§ **Data for review**
==*==

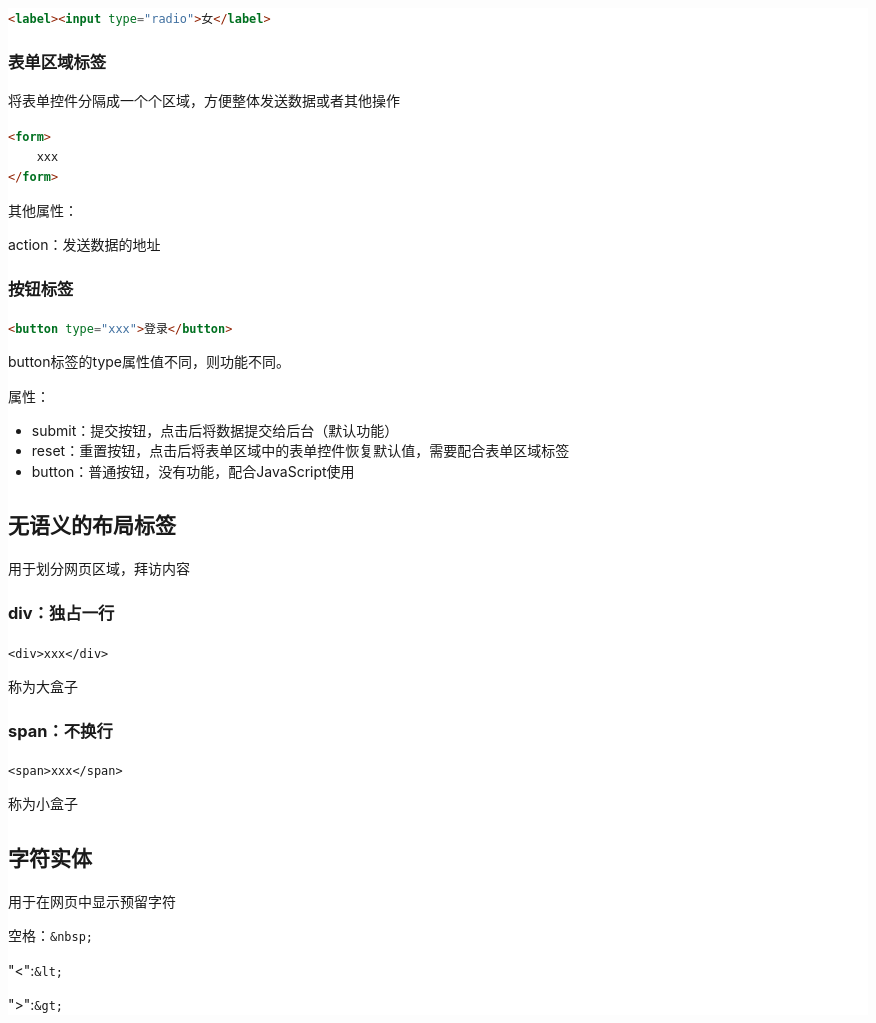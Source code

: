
 ```html
<label><input type="radio">女</label>
```

### 表单区域标签

将表单控件分隔成一个个区域，方便整体发送数据或者其他操作

```html
<form>
	xxx
</form>
```

 其他属性：

action：发送数据的地址

### 按钮标签

```html
<button type="xxx">登录</button>
```

button标签的type属性值不同，则功能不同。

属性：

- submit：提交按钮，点击后将数据提交给后台（默认功能）
- reset：重置按钮，点击后将表单区域中的表单控件恢复默认值，需要配合表单区域标签
- button：普通按钮，没有功能，配合JavaScript使用

## 无语义的布局标签

用于划分网页区域，拜访内容

### div：独占一行

`<div>xxx</div>`

称为大盒子

### span：不换行

`<span>xxx</span>`

称为小盒子

## 字符实体

用于在网页中显示预留字符

空格：`&nbsp;`

"<":`&lt;`

">":`&gt;`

==*==

Retype the lines from the one containing "## 无语义的布局标签" to the last line above. Change nothing and include no others.

§ **Exercise answer**
## 无语义的布局标签

用于划分网页区域，拜访内容

### div：独占一行

`<div>xxx</div>`

称为大盒子

### span：不换行

`<span>xxx</span>`

称为小盒子

## 字符实体

用于在网页中显示预留字符

空格：`&nbsp;`

"<":`&lt;`

">":`&gt;`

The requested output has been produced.